Data extracted from a collection
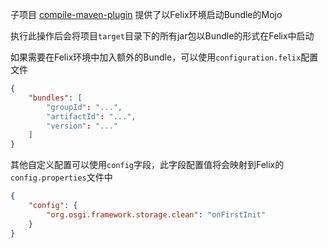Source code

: 
子项目 [compile-maven-plugin](https://github.com/guyi-maple/ipojo-compile/tree/master/compile-maven-plugin) 提供了以Felix环境启动Bundle的Mojo

执行此操作后会将项目<code>target</code>目录下的所有jar包以Bundle的形式在Felix中启动

如果需要在Felix环境中加入额外的Bundle，可以使用<code>configuration.felix</code>配置文件

``` json
{
    "bundles": [
        "groupId": "...",
        "artifactId": "...",
        "version": "..."
    ]
}
```

其他自定义配置可以使用<code>config</code>字段，此字段配置值将会映射到Felix的<code>config.properties</code>文件中

``` json
{
    "config": {
        "org.osgi.framework.storage.clean": "onFirstInit"
    }
}
```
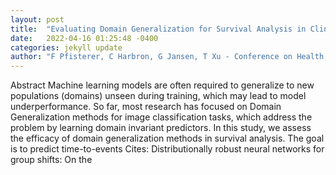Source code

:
 ```yaml
---
layout: post
title:  "Evaluating Domain Generalization for Survival Analysis in Clinical Studies"
date:   2022-04-16 01:25:48 -0400
categories: jekyll update
author: "F Pfisterer, C Harbron, G Jansen, T Xu - Conference on Health, Inference, and , 2022"
---
```

Abstract Machine learning models are often required to generalize to new populations (domains) unseen during training, which may lead to model underperformance. So far, most research has focused on Domain Generalization methods for image classification tasks, which address the problem by learning domain invariant predictors. In this study, we assess the efficacy of domain generalization methods in survival analysis. The goal is to predict time-to-events Cites: Distributionally robust neural networks for group shifts: On the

## PROBLEM TO SOLVE
Set down the entries above again exactly, minus any image.

## ANSWER BOX
Source code

: 
子项目 [compile-maven-plugin](https://github.com/guyi-maple/ipojo-compile/tree/master/compile-maven-plugin) 提供了以Felix环境启动Bundle的Mojo

执行此操作后会将项目<code>target</code>目录下的所有jar包以Bundle的形式在Felix中启动

如果需要在Felix环境中加入额外的Bundle，可以使用<code>configuration.felix</code>配置文件

``` json
{
    "bundles": [
        "groupId": "...",
        "artifactId": "...",
        "version": "..."
    ]
}
```

其他自定义配置可以使用<code>config</code>字段，此字段配置值将会映射到Felix的<code>config.properties</code>文件中

``` json
{
    "config": {
        "org.osgi.framework.storage.clean": "onFirstInit"
    }
}
```
Source code

:
 ```yaml
---
layout: post
title:  "Evaluating Domain Generalization for Survival Analysis in Clinical Studies"
date:   2022-04-16 01:25:48 -0400
categories: jekyll update
author: "F Pfisterer, C Harbron, G Jansen, T Xu - Conference on Health, Inference, and , 2022"
---
```

Abstract Machine learning models are often required to generalize to new populations (domains) unseen during training, which may lead to model underperformance. So far, most research has focused on Domain Generalization methods for image classification tasks, which address the problem by learning domain invariant predictors. In this study, we assess the efficacy of domain generalization methods in survival analysis. The goal is to predict time-to-events Cites: Distributionally robust neural networks for group shifts: On the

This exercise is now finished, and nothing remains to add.